Lo spaccio di droga era un’attività strutturata. Le acquisizioni investigative ne danno uno spaccato quantomai completo e soddisfacente: smerciati ben 72 kg di hashish e 18 kg di marijuana, nonché quasi mezzo kg di cocaina.
In programma, inoltre, l’importazione di quasi 2 tonnellate di hashish, per un volume di affari nell’ordine di centinaia di migliaia di euro.
Il gruppo era attivo anche nel recupero crediti. “Si tratta di vere e proprie estorsioni, caratterizzate dall’adozione di comportamenti e schemi tipici delle organizzazioni di tipo mafioso – si legge in una nota, firmata dal procuratore di Milano Marcello Viola – che si concretizzano in intimidazioni tese, da un lato, a coartare la volontà dei debitori, costringendoli a corrispondere quanto preteso, e dall’altro a costringere gli stessi creditori a sottostare alle imposizioni ricevute, con riguardo, in primis, al compenso per il loro intervento. Alcune delle condotte contestate sono state commesse nelle Isole Baleari, dove gli indagati hanno esportato il proprio know how criminale, offrendo il ‘servizio’ di recupero crediti ad imprenditori locali ed espandendosi nel settore della sicurezza dei locali notturni”.
Identificata, in un altro filone d’indagine, anche un’avvocatessa che, secondo i pm, “ritenendo di vantare un credito di oltre 40mila euro nei confronti di un imprenditore, non esitava a rivolgersi a tre persone rispettivamente facenti parte e o contigui a Cosa nostra, ‘Ndrangheta e Sacra Corona Unita” che in più occasioni hanno messo in atto “pesanti minacce, intimidazioni ed appostamenti nei confronti della vittima per obbligarla alla restituzione della somma dovuta, maggiorata del ‘compenso’ per il loro intervento”.
La donna si era rivolta ad una persona contigua alla nota famiglia di mafia Fontana, che appartiene a Cosa nostra.
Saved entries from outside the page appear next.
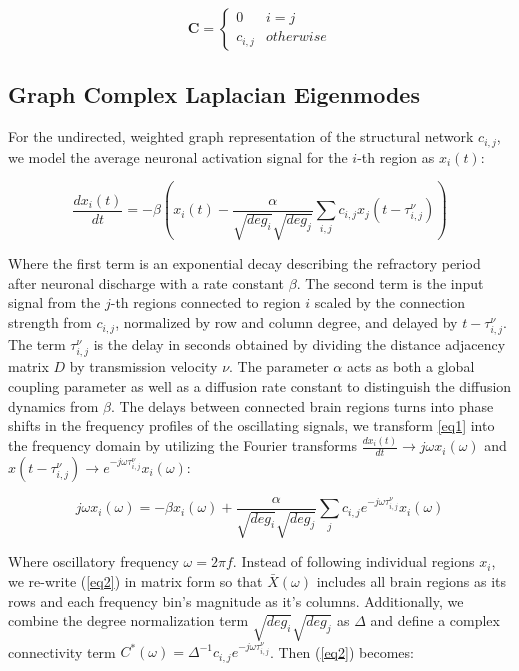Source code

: \documentclass{article}
\begin{document}
\[ \mathbf{C} = \begin{cases}
    0 & i = j\\
    c_{i,j} & otherwise
    \end{cases}
    \]

\subsection{Graph Complex Laplacian Eigenmodes}
For the undirected, weighted graph representation of the structural network $c_{i,j}$, we model the average neuronal activation signal for the $i$-th region as $x_{i}(t)$:

\begin{equation} \label{eq1}
\frac{dx_{i}(t)}{dt} = -\beta (x_{i}(t) - \frac{\alpha}{\sqrt{deg_i}\sqrt{deg_j}} \sum_{i,j} c_{i,j} x_{j}(t-\tau^{\nu}_{i,j}))
\end{equation} 

Where the first term is an exponential decay describing the refractory period after neuronal discharge with a rate constant $\beta$. The second term is the input signal from the $j$-th regions connected to region $i$ scaled by the connection strength from $c_{i,j}$, normalized by row and column degree, and delayed by $t-\tau^{\nu}_{i,j}$. The term $\tau^{\nu}_{i,j}$ is the delay in seconds obtained by dividing the distance adjacency matrix $D$ by transmission velocity $\nu$. The parameter $\alpha$ acts as both a global coupling parameter as well as a diffusion rate constant to distinguish the diffusion dynamics from $\beta$. The delays between connected brain regions turns into phase shifts in the frequency profiles of the oscillating signals, we transform \ref{eq1} into the frequency domain by utilizing the Fourier transforms $\frac{dx_{i}(t)}{dt} \to j\omega x_{i}(\omega)$ and $x(t-\tau^{\nu}_{i,j}) \to e^{-j\omega \tau^{\nu}_{i,j}} x_{i}(\omega)$:

\begin{equation}
\label{eq2}
j\omega x_{i}(\omega) = -\beta x_{i}(\omega) + \frac{\alpha}{\sqrt{deg_i}\sqrt{deg_j}} \sum_j c_{i,j} e^{-j\omega \tau^{\nu}_{i,j}} x_{i}(\omega)
\end{equation}

Where oscillatory frequency $\omega = 2 \pi f$. Instead of following individual regions $x_{i}$, we re-write (\ref{eq2}) in matrix form so that $\bar{X}(\omega)$ includes all brain regions as its rows and each frequency bin's magnitude as it's columns. Additionally, we combine the degree normalization term $\sqrt{deg_i}\sqrt{deg_j}$ as $\Delta$ and define a complex connectivity term $C^{*}(\omega) = \Delta^{-1} c_{i,j}e^{-j\omega \tau^{\nu}_{i,j}}$. Then (\ref{eq2}) becomes:
\end{document}
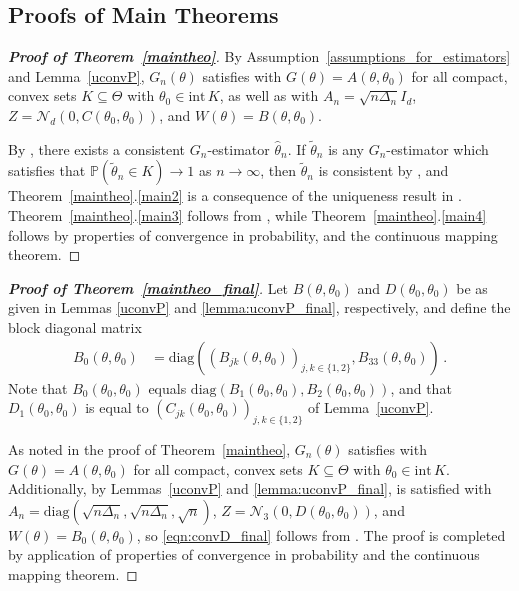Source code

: \documentclass[11pt,a4paper]{article}
\newcommand{\thetan}{{\theta_0}}
\newcommand{\PP}{{\mathbb P}}
\newcommand{\nn}{{\mathcal{N}}}
\numberwithin{equation}{section}
\numberwithin{theorem}{section}
\begin{document}
\subsection{Proofs of Main Theorems}
\label{section_proofofmaintheorem_jump}
%
\begin{proof}[\textbf{Proof of Theorem~\ref{maintheo}}]
  By Assumption~\ref{assumptions_for_estimators} and Lemma~\ref{uconvP}, $G_n(\theta)$ satisfies \cite[Condition $2.2$]{jacod2018} with $G(\theta) = A(\theta,\thetan)$ for all compact, convex sets $K\subseteq \Theta$ with $\theta_0 \in \text{int}\, K$, as well as \cite[Condition $2.10$]{jacod2018} with $A_n = \sqrt{n\Delta_n}I_d$, $Z = \nn_d(0,C(\theta_0, \thetan))$, and $W(\theta) = B(\theta,\thetan)$.
  \medskip

  By \cite[Theorem $2.5$]{jacod2018}, there exists a consistent $G_n$-estimator $\hat{\theta}_n$. 
%
  If $\tilde{\theta}_n$ is any $G_n$-estimator which satisfies that $\PP( \tilde{\theta}_n \in K) \to 1$ as $n\to \infty$, then $\tilde{\theta}_n$ is consistent by \cite[Theorem $2.7.(1)$]{jacod2018}, and  Theorem~\ref{maintheo}.\ref{main2} is a consequence of the uniqueness result in \cite[Theorem $2.5$]{jacod2018}. Theorem~\ref{maintheo}.\ref{main3} follows from \cite[Theorem $2.11$]{jacod2018}, while Theorem~\ref{maintheo}.\ref{main4} follows by properties of convergence in probability, and the continuous mapping theorem.
\end{proof}
%
\begin{proof}[\textbf{Proof of Theorem~\ref{maintheo_final}}]
Let $B(\theta, \thetan)$ and $D(\thetan, \thetan)$ be as given in Lemmas \ref{uconvP} and \ref{lemma:uconvP_final}, respectively, and define the block diagonal matrix
  \begin{align*}
    B_0(\theta, \thetan) &= \text{diag}((B_{jk}(\theta, \thetan))_{j,k \in \{1,2\}}, B_{33}(\theta, \thetan))\,.
  \end{align*}
  Note that $B_0(\thetan, \thetan)$ equals $\text{diag}(B_1(\thetan, \thetan), B_2(\thetan, \thetan))$, and that $D_1(\thetan, \thetan)$ is equal to $(C_{jk}(\thetan, \thetan))_{j,k \in \{1,2\}}$ of Lemma~\ref{uconvP}.
  \medskip

  As noted in the proof of Theorem~\ref{maintheo}, $G_n(\theta)$ satisfies \cite[Condition $2.2$]{jacod2018} with $G(\theta) = A(\theta,\thetan)$ for all compact, convex sets $K\subseteq \Theta$ with $\theta_0 \in \text{int}\, K$. Additionally, by Lemmas~\ref{uconvP} and \ref{lemma:uconvP_final}, \cite[Condition $2.10$]{jacod2018} is satisfied with $A_n = \textrm{diag}(\sqrt{n\Delta_n}, \sqrt{n\Delta_n}, \sqrt{n})$, $Z = \nn_3(0,D(\theta_0, \thetan))$, and $W(\theta) = B_0(\theta,\thetan)$, so \eqref{eqn:convD_final} follows from \cite[Theorem $2.11$]{jacod2018}. The proof is completed by application of properties of convergence in probability and the continuous mapping theorem. 
\end{proof}
\end{document}
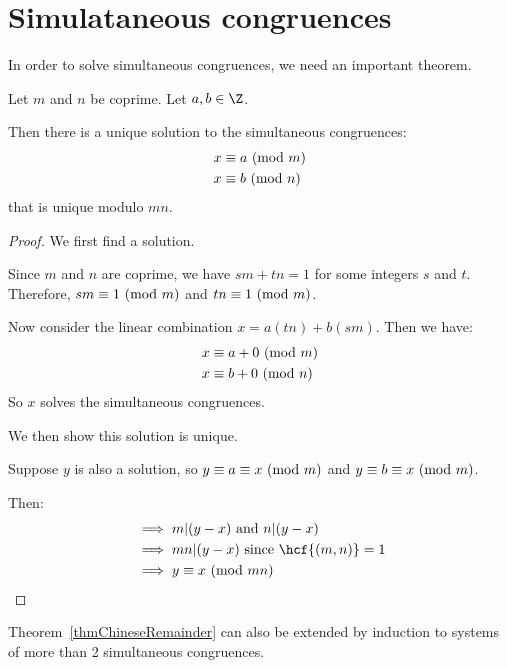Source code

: \documentclass[../Main.tex]{subfiles}
\begin{document}
\section{Simulataneous congruences}
In order to solve simultaneous congruences, we need an important theorem.
\begin{theorem}
    Let $m$ and $n$ be coprime. Let $a, b \in \Z$.\par
    Then there is a unique solution to the simultaneous congruences:
    \begin{align*}
        &x \equiv a~(\text{mod}~{m}) \\
        &x \equiv b~(\text{mod}~{n}) \\
    \end{align*}
    that is unique modulo $mn$.
    \label{thmChineseRemainder}
\end{theorem}
\begin{proof}
    We first find a solution.\par
    Since $m$ and $n$ are coprime, we have $s m + t n = 1$ for some integers $s$ and $t$. Therefore, $sm \equiv 1~(\text{mod}~{m})$ and $tn \equiv 1~(\text{mod}~{m})$.\par
    Now consider the linear combination $x = a(tn) + b(sm)$. Then we have:
    \begin{align*}
        &x \equiv a + 0~(\text{mod}~{m}) \\
        &x \equiv b + 0~(\text{mod}~{n}) 
    \end{align*}
    So $x$ solves the simultaneous congruences.\par
    We then show this solution is unique.\par
    Suppose $y$ is also a solution, so $y \equiv a \equiv x~(\text{mod}~{m})$ and $y \equiv b \equiv x~(\text{mod}~{m})$.\par
    Then:
    \begin{align*}
        &\implies m | (y - x) \text{ and } n | (y - x) \\
        &\implies mn | (y - x) \text{ since } \hcf{(m, n)} = 1 \\
        &\implies \congruence{y}{x}{mn}
    \end{align*}
\end{proof}
\begin{remark}
    Theorem~\ref{thmChineseRemainder} can also be extended by induction to systems of more than 2 simultaneous congruences.
\end{remark}
\end{document}
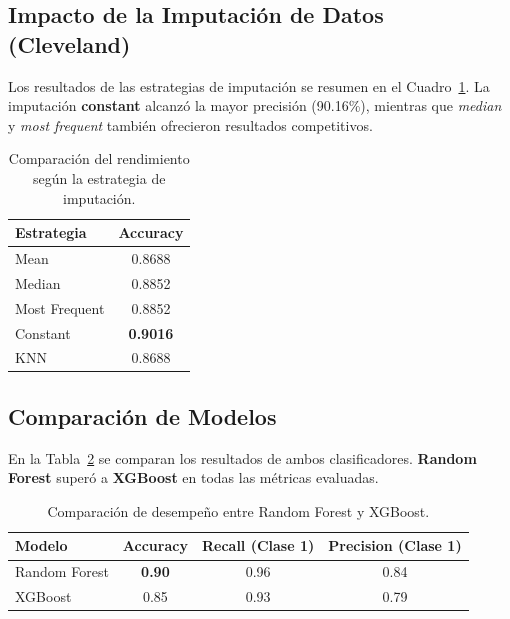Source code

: \documentclass[12pt]{article}
\begin{document}
\subsection{Impacto de la Imputación de Datos (Cleveland)}
Los resultados de las estrategias de imputación se resumen en el Cuadro~\ref{tab:imputacion}.  
La imputación \textbf{constant} alcanzó la mayor precisión (90.16\%), mientras que \textit{median} y \textit{most frequent} también ofrecieron resultados competitivos.

\begin{table}[H]
\centering
\begin{tabular}{l c}
\toprule
\textbf{Estrategia} & \textbf{Accuracy} \\
\midrule
Mean & 0.8688 \\
Median & 0.8852 \\
Most Frequent & 0.8852 \\
Constant & \textbf{0.9016} \\
KNN & 0.8688 \\
\bottomrule
\end{tabular}
\caption{Comparación del rendimiento según la estrategia de imputación.}
\label{tab:imputacion}
\end{table}

\subsection{Comparación de Modelos}
En la Tabla~\ref{tab:modelos} se comparan los resultados de ambos clasificadores.  
\textbf{Random Forest} superó a \textbf{XGBoost} en todas las métricas evaluadas.

\begin{table}[H]
\centering
\begin{tabular}{l c c c}
\toprule
\textbf{Modelo} & \textbf{Accuracy} & \textbf{Recall (Clase 1)} & \textbf{Precision (Clase 1)} \\
\midrule
Random Forest & \textbf{0.90} & 0.96 & 0.84 \\
XGBoost & 0.85 & 0.93 & 0.79 \\
\bottomrule
\end{tabular}
\caption{Comparación de desempeño entre Random Forest y XGBoost.}
\label{tab:modelos}
\end{table}
\end{document}
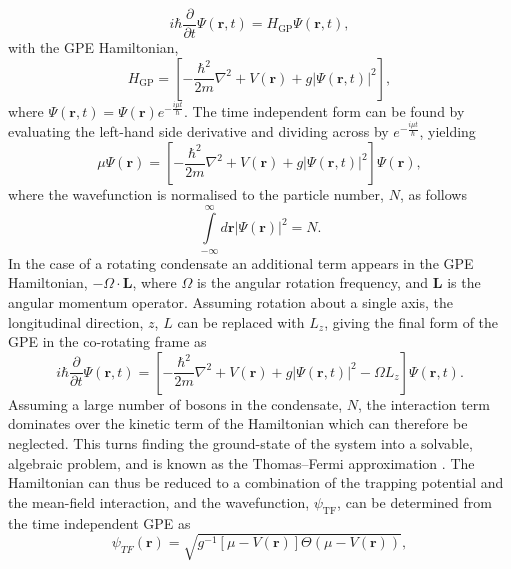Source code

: \begin{equation}\label{eqn:gpe}
i\hbar\frac{\partial}{\partial t}\Psi(\textbf{r},t) = H_{\textrm{GP}} \Psi(\textbf{r},t),
\end{equation}
with the GPE Hamiltonian,
\begin{equation}\label{eqn:h_gp}
H_{\textrm{GP}} = \left[-\frac{\hbar^2}{2m}\nabla^2 + V(\textbf{r}) + g\vert\Psi(\textbf{r},t)\vert^2 \right],
\end{equation}
where $\Psi(\textbf{r},t) = \Psi(\textbf{r})e^{-\frac{i\mu t}{\hbar}}$.
 The time independent form can be found by evaluating the left-hand side derivative and dividing across by $e^{-\frac{i\mu t}{\hbar}}$, yielding
\begin{equation}
\mu\Psi(\textbf{r}) = \left[-\frac{\hbar^2}{2m}\nabla^2 + V(\textbf{r}) + g\vert\Psi(\textbf{r},t)\vert^2 \right]\Psi(\textbf{r}),
\end{equation}
where the wavefunction is normalised to the particle number, $N$, as follows
\begin{equation}\label{eqn:norm}
\displaystyle\int\limits_{-\infty}^{\infty}d\textbf{r} \left\vert \Psi\left(\textbf{r}\right) \right\vert^2 = N.
\end{equation}
In the case of a rotating condensate an additional term appears in the GPE Hamiltonian, $-\Omega\cdot \mathbf{L}$, where $\Omega$ is the angular rotation frequency, and $\mathbf{L}$ is the angular momentum operator. Assuming rotation about a single axis, the longitudinal direction, $z$, $L$ can be replaced with $L_z$, giving the final form of the GPE in the co-rotating frame as
\begin{equation}\label{eqn:gpe_rotation}
i\hbar\frac{\partial}{\partial t}\Psi(\textbf{r},t) = \left[-\frac{\hbar^2}{2m}\nabla^2 + V(\textbf{r}) + g\vert\Psi(\textbf{r},t)\vert^2 - \Omega L_z  \right]\Psi(\textbf{r},t).
\end{equation}
Assuming a large number of bosons in the condensate, $N$, the interaction term dominates over the kinetic term of the Hamiltonian which can therefore be neglected. This turns finding the ground-state of the system into a solvable, algebraic problem, and is known as the Thomas--Fermi approximation \cite[~p. 84]{BK:Ueda_2010}. The Hamiltonian can thus be reduced to a combination of the trapping potential and the mean-field interaction, and the wavefunction, $\psi_{\textrm{TF}}$, can be determined from the time independent GPE as
\begin{equation}
\psi_{TF}(\textbf{r}) = \sqrt{ g^{-1}[\mu - V(\textbf{r})] \Theta(\mu - V(\textbf{r}))},
\end{equation}
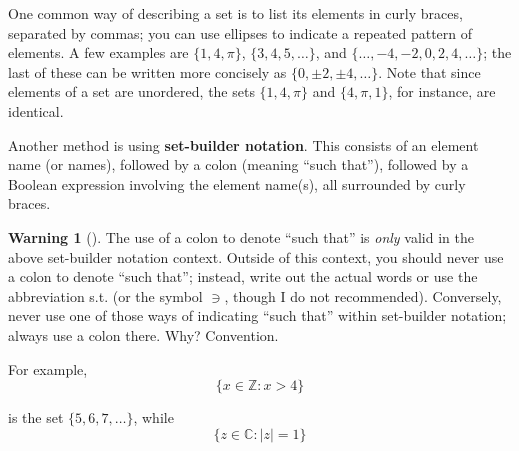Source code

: \documentclass[10pt,]{book}
\newcommand{\terminology}[1]{\textbf{#1}}
\theoremstyle{plain}
\theoremstyle{definition}
\theoremstyle{definition}
\newtheorem{warning}[theorem]{Warning}
\theoremstyle{definition}
\theoremstyle{definition}
\numberwithin{equation}{section}
\def\Z{\mathbb{Z}}
\def\C{\mathbb{C}}
\begin{document}
    One common way of describing a set is to list its elements in
    curly braces, separated by commas; you can use ellipses to
    indicate a repeated pattern of elements. A few examples are
    \(\{1,4,\pi\}\), \(\{3, 4, 5, \ldots\}\), and \(\{\ldots, -4, -2, 0,
    2, 4, \ldots\}\); the last of these can be written more concisely as \(\{0,\pm 2, \pm 4,\ldots\}\). Note that since elements of a set are
    unordered, the sets \(\{1,4,\pi\}\) and \(\{4,\pi, 1\}\), for
    instance, are identical.
\par

    Another method is using \terminology{set-builder notation}. This consists of an element name (or
    names), followed by a colon (meaning ``such that''), followed by
    a Boolean expression involving the element name(s), all
    surrounded by curly braces.%
\begin{warning}[]\label{warning-1}
The use of a colon to denote ``such that'' is \emph{only} valid in the above set-builder notation context.  Outside of this context, you should never use a colon to denote ``such that''; instead, write out the actual words or use the abbreviation s.t. (or the symbol \(\ni\), though I do not recommended).  Conversely, never use one of those ways of indicating ``such that'' within set-builder notation; always use a colon there.  Why?  Convention.%
\end{warning}
\par

    For example,
\begin{equation*}

      \{x\in \Z : x > 4\}
    
\end{equation*}

    is the set \(\{5, 6, 7, \ldots\}\), while
\begin{equation*}

      \{z\in \C : |z|=1\}
    
\end{equation*}
\end{document}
L’uomo ha sollecitato, a sua volta, l’intervento di un altro complice che si è qualificato come un Mancuso della ‘ndrangheta e un uomo della Sacra Corona Unita che, pur essendo detenuto, è riuscito a trasmettere, tramite whatsapp, “messaggi fortemente intimidatori anche con il supporto di foto di micidiali armi da guerra”.
Tre degli indagati di questo filone sono finiti in carcere, mentre uno ha l’obbligo di firma.